Trump Denies Embassy to be Moved to Occupied Al-Quds within A Year
Local Editor
US President Donald Trump denied on Wednesday that the planned relocation of the US Embassy in Occupied Palestine to Al-Quds would take place within a year, after the entity's Prime Minister Benjamin Netanyahu said he expected the move to happen by then.
Trump in early December recognized Occupied Al-Quds as "Israel's" capital and set in motion the process of moving the embassy from Tel Aviv, imperiling Middle East peace efforts and upsetting the Arab world and Western allies alike.
US Secretary of State Rex Tillerson said last month the embassy move was "probably no earlier than three years out, and that's pretty ambitious," a timeframe that administration officials have attributed to the logistics of finding and securing a site as well as arranging housing for diplomats.
Netanyahu, according to "Israeli" reporters traveling with him on a trip to India, said on Wednesday: "My solid assessment is that it will go much faster than you think - within a year from now."

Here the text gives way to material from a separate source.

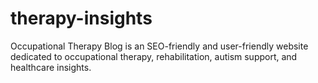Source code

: # therapy-insights
Occupational Therapy Blog is an SEO-friendly and user-friendly website dedicated to occupational therapy, rehabilitation, autism support, and healthcare insights.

Asked about Netanyahu's comment, Trump told Reuters in an interview that was not the case. "By the end of the year? We're talking about different scenarios - I mean obviously that would be on a temporary basis. We're not really looking at that. That's no."
Trump last week canceled a trip to London to open the new diplomatic mission, blaming his White House predecessor Barack Obama for selling off the old one for "peanuts" in a bad deal.